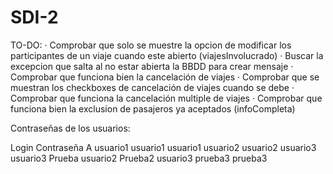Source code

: # SDI-2

TO-DO:
  · Comprobar que solo se muestre la opcion de modificar los participantes de un viaje cuando este abierto (viajesInvolucrado)
  · Buscar la excepcion que salta al no estar abierta la BBDD para crear mensaje
  · Comprobar que funciona bien la cancelación de viajes
  · Comprobar que se muestran los checkboxes de cancelación de viajes cuando se debe
  · Comprobar que funciona la cancelación multiple de viajes
  · Comprobar que funciona bien la exclusion de pasajeros ya aceptados (infoCompleta)
  
  
Contraseñas de los usuarios:

Login     Contraseña
A         usuario1
usuario1  usuario1
usuario2  usuario2
usuario3  usuario3
Prueba    usuario2
Prueba2   usuario3
prueba3   prueba3
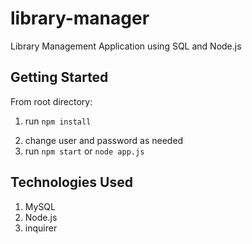 # library-manager
Library Management Application using SQL and Node.js

## Getting Started

From root directory:
1. run `npm install`
<!-- TODO: rewrite this line once finished -->
2. change user and password as needed
3. run `npm start` or `node app.js`

## Technologies Used
1.  MySQL
2.  Node.js
3.  inquirer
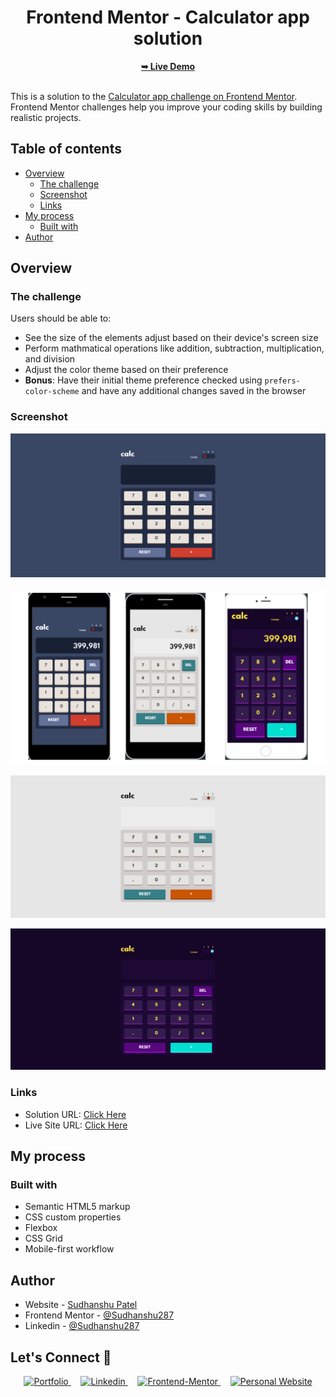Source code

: <div align="center">
  

  <h1>Frontend Mentor - Calculator app solution</h1>
  <a href="https://calculator-app-c.vercel.app/"><strong>➥ Live Demo</strong></a>

</div>
<br/>


This is a solution to the [Calculator app challenge on Frontend Mentor](https://www.frontendmentor.io/challenges/calculator-app-9lteq5N29). Frontend Mentor challenges help you improve your coding skills by building realistic projects. 

## Table of contents

- [Overview](#overview)
  - [The challenge](#the-challenge)
  - [Screenshot](#screenshot)
  - [Links](#links)
- [My process](#my-process)
  - [Built with](#built-with)
- [Author](#author)


## Overview

### The challenge

Users should be able to:

- See the size of the elements adjust based on their device's screen size
- Perform mathmatical operations like addition, subtraction, multiplication, and division
- Adjust the color theme based on their preference
- **Bonus**: Have their initial theme preference checked using `prefers-color-scheme` and have any additional changes saved in the browser

### Screenshot

![](./preview-images/calc-theme-1(desktop).png)

![](./preview-images/calc-mobile.png)

![](./preview-images/calc-theme-2(desktop).png)

![](./preview-images/calc-theme-3(desktop).png)



### Links

- Solution URL: [Click Here](https://github.com/sudhanshu287/calculator-app-frontend-mentor)
- Live Site URL: [Click Here](https://calculator-app-c.vercel.app/)


## My process

### Built with

- Semantic HTML5 markup
- CSS custom properties
- Flexbox
- CSS Grid
- Mobile-first workflow

## Author

- Website - [Sudhanshu Patel](https://sudhanshupatel.vercel.app)
- Frontend Mentor - [@Sudhanshu287](https://www.frontendmentor.io/profile/sudhanshu287)
- Linkedin - [@Sudhanshu287](https://www.linkedin.com/in/sudhanshu287)



## **Let's Connect 👋**

<div align=center id="lets-connect">

  <a href="https://sudhanshupatel.vercel.app/" target="_blank">
    <img src="https://img.shields.io/badge/my_portfolio-000?style=for-the-badge&logo=ko-fi&logoColor=white" alt="Portfolio">
  </a>&nbsp;&nbsp;&nbsp;

  <a href="https://linkedin.com/in/sudhanshu287" target="_blank">
    <img src="https://img.shields.io/badge/linkedin%20Profile-%2300acee.svg?color=405DE6&style=for-the-badge&logo=linkedin&logoColor=white" alt="Linkedin">
  </a>&nbsp;&nbsp;&nbsp;

  <a href="https://www.frontendmentor.io/profile/sudhanshu287" target="_blank">
    <img src="https://img.shields.io/badge/FEM%20Profile-f8f9f8?style=for-the-badge&logo=Frontend-Mentor&logoColor=black" alt="Frontend-Mentor">
  </a> &nbsp;&nbsp;&nbsp;

  <a href="https://www.github.com/sudhanshu287/" target="_blank">
    <img src="https://img.shields.io/badge/Github%20Profile-131313?style=for-the-badge&logo=github&logoColor=white" alt="Personal Website">
  </a>

</div>
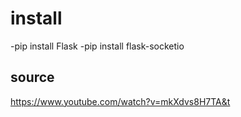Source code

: # install
-pip install Flask
-pip install flask-socketio

## source
https://www.youtube.com/watch?v=mkXdvs8H7TA&t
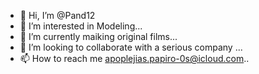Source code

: - 👋 Hi, I’m @Pand12
- 👀 I’m interested in Modeling...
- 🌱 I’m currently maiking original films...
- 💞️ I’m looking to collaborate with a serious company ...
- 📫 How to reach me apoplejias.papiro-0s@icloud.com..

<!---
Pand12/Pand12 is a ✨ special ✨ repository because its `README.md` (this file) appears on your GitHub profile.
You can click the Preview link to take a look at your changes.
--->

• [What to produce]: In the lines above, find each one with "href" and list it.

• [Solution below]:
  <a href="https://calculator-app-c.vercel.app/"><strong>➥ Live Demo</strong></a>
  <a href="https://sudhanshupatel.vercel.app/" target="_blank">
  <a href="https://linkedin.com/in/sudhanshu287" target="_blank">
  <a href="https://www.frontendmentor.io/profile/sudhanshu287" target="_blank">
  <a href="https://www.github.com/sudhanshu287/" target="_blank">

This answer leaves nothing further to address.